After completing his studies in the Spanish city of Salamanca he went to Rome and later to Naples where he became a professor of philosophy. Also, there he changed his last name from Piranese to Comnen; This way announcing himself an ancestor to the royal family from Constantinople. An assignment of his order sent him to Spain, where he became the padre of the invincible Spanish Armada during the reign of Philip IV of Spain. As a missionary, he also visited Japan. He returned to Dubrovnik briefly in 1660, where he accused his fellow Dominicans of an attempt to poison him; he even had an argument in front of Council of Republic of Ragusa regarding these accusations. A year later, he went on to Naples, where he died in 1667.

==Works==

After Comnen had changed his family name, he asked Lorenzo Miniatti to print the 800 page book called Le glorie cadute dell' antichissima, ed augustissima famiglia Comnena, da maestosi allori dell' imperial grandezza, ne tragici cipressi della privata conditione. Nelle quali si scoprono le eminenze d'alcuni prencipi suovrani, e di molte nobillissime Famiglie de quella originate nell'Europa; con varie curiose et erudite altre compositioni. Venetiis 1663 which he created himself.
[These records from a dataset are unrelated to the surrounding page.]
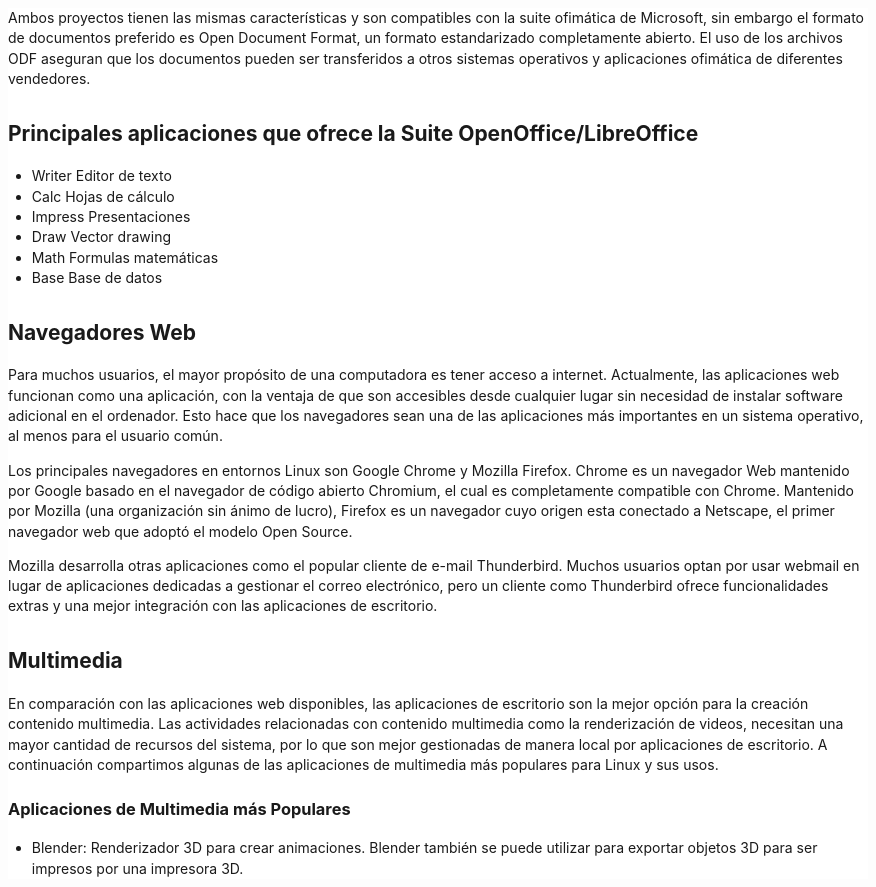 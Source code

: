 Ambos proyectos tienen las mismas características y son compatibles con la suite ofimática de Microsoft, sin embargo el formato de documentos preferido es Open Document Format, un formato estandarizado completamente abierto. El uso de los archivos ODF aseguran que los documentos pueden ser transferidos a otros sistemas operativos y aplicaciones ofimática de diferentes vendedores.

## Principales aplicaciones que ofrece la Suite OpenOffice/LibreOffice

- Writer
Editor de texto
- Calc
Hojas de cálculo
- Impress
Presentaciones
- Draw
Vector drawing
- Math
Formulas matemáticas
- Base
Base de datos

## Navegadores Web

Para muchos usuarios, el mayor propósito de una computadora es tener acceso a internet. Actualmente, las aplicaciones web funcionan como una aplicación, con la ventaja de que son accesibles desde cualquier lugar sin necesidad de instalar software adicional en el ordenador. Esto hace que los navegadores sean una de las aplicaciones más importantes en un sistema operativo, al menos para el usuario común.

Los principales navegadores en entornos Linux son Google Chrome y Mozilla Firefox. Chrome es un navegador Web mantenido por Google basado en el navegador de código abierto Chromium, el cual es completamente compatible con Chrome. Mantenido por Mozilla (una organización sin ánimo de lucro), Firefox es un navegador cuyo origen esta conectado a Netscape, el primer navegador web que adoptó el modelo Open Source.

Mozilla desarrolla otras aplicaciones como el popular cliente de e-mail Thunderbird. Muchos usuarios optan por usar webmail en lugar de aplicaciones dedicadas a gestionar el correo electrónico, pero un cliente como Thunderbird ofrece funcionalidades extras y una mejor integración con las aplicaciones de escritorio.

## Multimedia

En comparación con las aplicaciones web disponibles, las aplicaciones de escritorio son la mejor opción para la creación contenido multimedia. Las actividades relacionadas con contenido multimedia como la renderización de videos, necesitan una mayor cantidad de recursos del sistema, por lo que son mejor gestionadas de manera local por aplicaciones de escritorio. A continuación compartimos algunas de las aplicaciones de multimedia más populares para Linux y sus usos.

### Aplicaciones de Multimedia más Populares

- Blender: 
Renderizador 3D para crear animaciones. Blender también se puede utilizar para exportar objetos 3D para ser impresos por una impresora 3D.
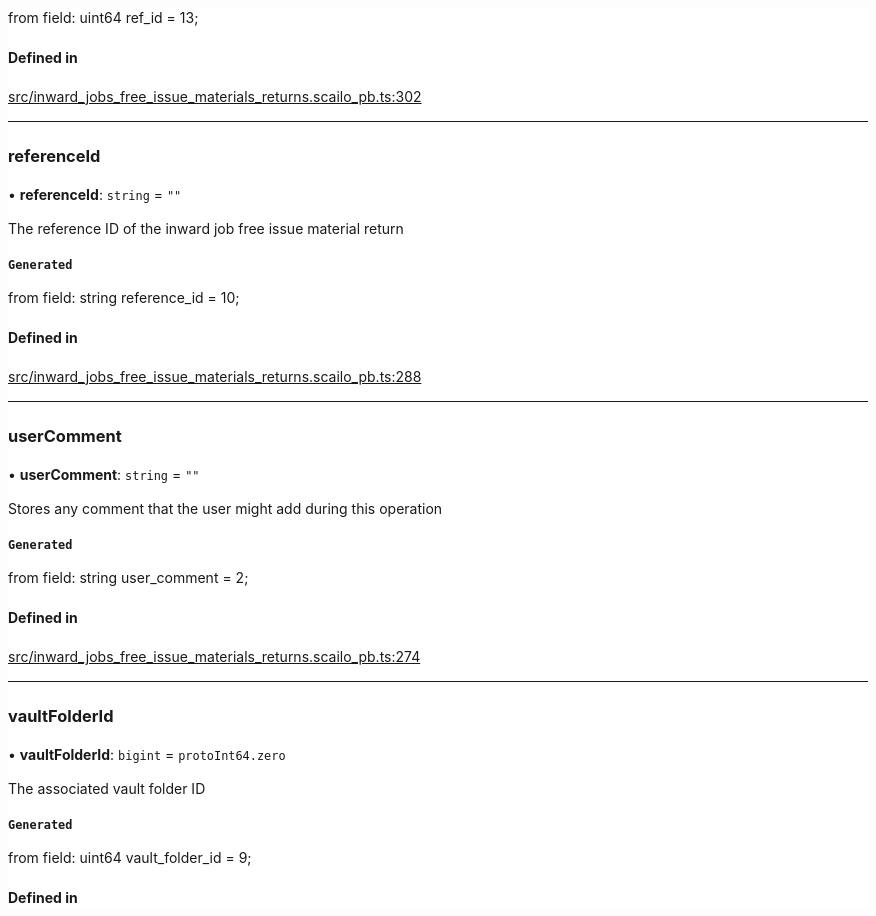 from field: uint64 ref_id = 13;

#### Defined in

[src/inward_jobs_free_issue_materials_returns.scailo_pb.ts:302](https://github.com/scailo/ts-sdk/blob/c10a36b57201dfa5903d4b53efa1e62aa6208936/src/inward_jobs_free_issue_materials_returns.scailo_pb.ts#L302)

___

### referenceId

• **referenceId**: `string` = `""`

The reference ID of the inward job free issue material return

**`Generated`**

from field: string reference_id = 10;

#### Defined in

[src/inward_jobs_free_issue_materials_returns.scailo_pb.ts:288](https://github.com/scailo/ts-sdk/blob/c10a36b57201dfa5903d4b53efa1e62aa6208936/src/inward_jobs_free_issue_materials_returns.scailo_pb.ts#L288)

___

### userComment

• **userComment**: `string` = `""`

Stores any comment that the user might add during this operation

**`Generated`**

from field: string user_comment = 2;

#### Defined in

[src/inward_jobs_free_issue_materials_returns.scailo_pb.ts:274](https://github.com/scailo/ts-sdk/blob/c10a36b57201dfa5903d4b53efa1e62aa6208936/src/inward_jobs_free_issue_materials_returns.scailo_pb.ts#L274)

___

### vaultFolderId

• **vaultFolderId**: `bigint` = `protoInt64.zero`

The associated vault folder ID

**`Generated`**

from field: uint64 vault_folder_id = 9;

#### Defined in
Scholars tend to agree that facts written in this book are largely falsified and exaggerated in a typically Renaissance manner.

On the few pages however one can find three early baroque madrigals written by Comnen himself. These madrigals are of great historical and artistic significance. They were all composed to the same text and were dedicated to Philip IV (Comnen had named these madrigals Epithalamium, by which he wanted to emphasize that they were probably performed at the Spanish court). They represent the pearls of the composer's art and testify to his skills in presenting the solemn tone of the verses in soft, melodious notes, and in a natural harmonious flow:

| Vaghe ninfe e voi tritoni |
| tra alge ogn' hor brillate |
| qui sorgete, qui cantate |
| felicissimi canzoni |

Although they do not represent an enormous musical opus, they show great creative inventiveness and certainly were not his only compositions. The first madrigal is written for a solo voice (soprano) and basso continuo. The second, more moderate madrigal, is written for two voices, switching between homophony and polyphony with a slight influence of Dalmatian folk music. The third madrigal is written for three voices with a well-developed homophonic style.
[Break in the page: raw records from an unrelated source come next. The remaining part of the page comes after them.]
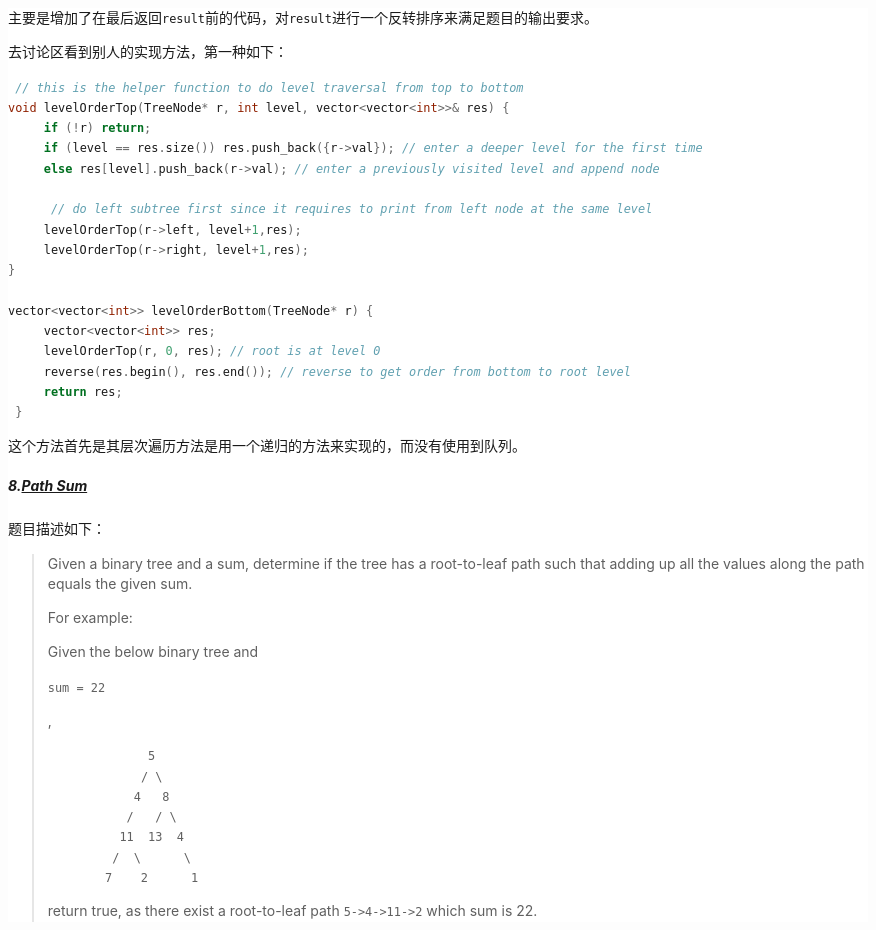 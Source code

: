 主要是增加了在最后返回`result`前的代码，对`result`进行一个反转排序来满足题目的输出要求。

去讨论区看到别人的实现方法，第一种如下：

```c++
 // this is the helper function to do level traversal from top to bottom
void levelOrderTop(TreeNode* r, int level, vector<vector<int>>& res) {
     if (!r) return;
     if (level == res.size()) res.push_back({r->val}); // enter a deeper level for the first time
     else res[level].push_back(r->val); // enter a previously visited level and append node

      // do left subtree first since it requires to print from left node at the same level
     levelOrderTop(r->left, level+1,res);
     levelOrderTop(r->right, level+1,res);
}
    
vector<vector<int>> levelOrderBottom(TreeNode* r) {
     vector<vector<int>> res;
     levelOrderTop(r, 0, res); // root is at level 0
     reverse(res.begin(), res.end()); // reverse to get order from bottom to root level
     return res;
 }
```

这个方法首先是其层次遍历方法是用一个递归的方法来实现的，而没有使用到队列。

##### 8.[Path Sum](https://leetcode.com/problems/path-sum/)

题目描述如下：

> Given a binary tree and a sum, determine if the tree has a root-to-leaf path such that adding up all the values along the path equals the given sum.
>
> For example:
>
> Given the below binary tree and 
>
> ```
> sum = 22
> ```
>
> ,
>
> ```
>               5
>              / \
>             4   8
>            /   / \
>           11  13  4
>          /  \      \
>         7    2      1
>
> ```
>
> return true, as there exist a root-to-leaf path `5->4->11->2` which sum is 22.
All three madrigals lead to the fact that Comnen was very well acquainted with compositional techniques of his time; he was crafted not only in fine literature, but also in art, music, playing various musical instruments; and he created "masterful motets, madrigals and canznotte that listeners loved very dearly because of their pleasant harmonies."

==In popular media==
The early music Ensemble Renaissance performs and has recorded a setting of his madrigals as part of its "Journey through Dalmatia" program.

==Bibliography==
- Miho Demović: Glazba i glazbenici u Dubrovačkoj republici od početka XI. do polovine XVII. stoljeća (Music and composers in the Republic of Ragusa from the beginning of the 11th to the second half of the 17th century), Zagreb, 1981, pp. 58–60.
- Miho Demović: Rasprave i prilozi iz stare hrvatske glazbene prošlosti (On the old Croatian musical history), Zagreb, Glas koncila, 2007, pp. 240–247.
- D. Plamenac: Music of the 16th and 17th Centuries in Dalmatia, in: Papers Read by Members of the American Musicological Society 1939, New York, 1944, pp. 21–51.
- Roksanda Pejović: Istorija muzike jugoslovenskih naroda (On the history of music of the South Slavic peoples), Belgrade, 1989, pp. 98–101.